Brief:
Restate the entries word for word and skip every image.

+ + + + +

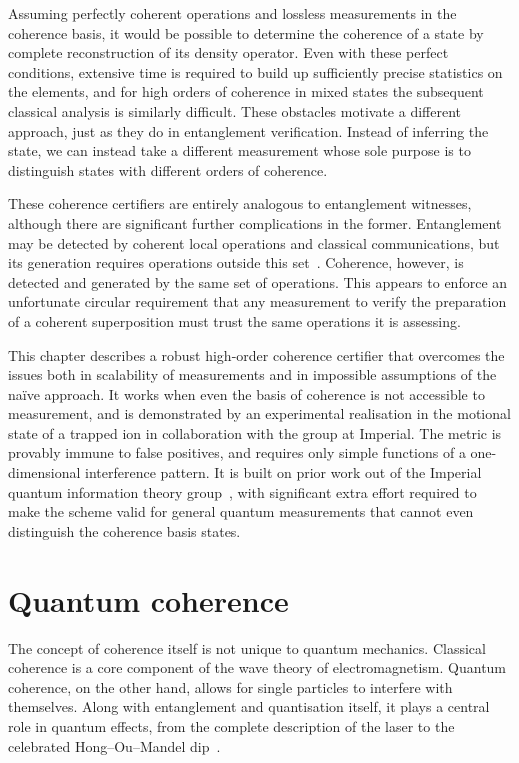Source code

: Assuming perfectly coherent operations and lossless measurements in the coherence basis, it would be possible to determine the coherence of a state by complete reconstruction of its density operator.
Even with these perfect conditions, extensive time is required to build up sufficiently precise statistics on the elements, and for high orders of coherence in mixed states the subsequent classical analysis is similarly difficult.
These obstacles motivate a different approach, just as they do in entanglement verification.
Instead of inferring the state, we can instead take a different measurement whose sole purpose is to distinguish states with different orders of coherence.

These coherence certifiers are entirely analogous to entanglement witnesses, although there are significant further complications in the former.
Entanglement may be detected by coherent local operations and classical communications, but its generation requires operations outside this set~\cite{Peres1996}.
Coherence, however, is detected and generated by the same set of operations.
This appears to enforce an unfortunate circular requirement that any measurement to verify the preparation of a coherent superposition must trust the same operations it is assessing.

This chapter describes a robust high-order coherence certifier that overcomes the issues both in scalability of measurements and in impossible assumptions of the na\"ive approach.
It works when even the basis of coherence is not accessible to measurement, and is demonstrated by an experimental realisation in the motional state of a trapped ion in collaboration with the group at Imperial.
The metric is provably immune to false positives, and requires only simple functions of a one-dimensional interference pattern.
It is built on prior work out of the Imperial quantum information theory group~\cite{Dive2020}, with significant extra effort required to make the scheme valid for general quantum measurements that cannot even distinguish the coherence basis states.


\section{Quantum coherence}

The concept of coherence itself is not unique to quantum mechanics.
Classical coherence is a core component of the wave theory of electromagnetism.
Quantum coherence, on the other hand, allows for single particles to interfere with themselves.
Along with entanglement and quantisation itself, it plays a central role in quantum effects, from the complete description of the laser to the celebrated Hong--Ou--Mandel dip~\cite{Hong1987}.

+ + + + +

Response for this exercise:
Source code

: Assuming perfectly coherent operations and lossless measurements in the coherence basis, it would be possible to determine the coherence of a state by complete reconstruction of its density operator.
Even with these perfect conditions, extensive time is required to build up sufficiently precise statistics on the elements, and for high orders of coherence in mixed states the subsequent classical analysis is similarly difficult.
These obstacles motivate a different approach, just as they do in entanglement verification.
Instead of inferring the state, we can instead take a different measurement whose sole purpose is to distinguish states with different orders of coherence.

These coherence certifiers are entirely analogous to entanglement witnesses, although there are significant further complications in the former.
Entanglement may be detected by coherent local operations and classical communications, but its generation requires operations outside this set~\cite{Peres1996}.
Coherence, however, is detected and generated by the same set of operations.
This appears to enforce an unfortunate circular requirement that any measurement to verify the preparation of a coherent superposition must trust the same operations it is assessing.

This chapter describes a robust high-order coherence certifier that overcomes the issues both in scalability of measurements and in impossible assumptions of the na\"ive approach.
It works when even the basis of coherence is not accessible to measurement, and is demonstrated by an experimental realisation in the motional state of a trapped ion in collaboration with the group at Imperial.
The metric is provably immune to false positives, and requires only simple functions of a one-dimensional interference pattern.
It is built on prior work out of the Imperial quantum information theory group~\cite{Dive2020}, with significant extra effort required to make the scheme valid for general quantum measurements that cannot even distinguish the coherence basis states.


\section{Quantum coherence}

The concept of coherence itself is not unique to quantum mechanics.
Classical coherence is a core component of the wave theory of electromagnetism.
Quantum coherence, on the other hand, allows for single particles to interfere with themselves.
Along with entanglement and quantisation itself, it plays a central role in quantum effects, from the complete description of the laser to the celebrated Hong--Ou--Mandel dip~\cite{Hong1987}.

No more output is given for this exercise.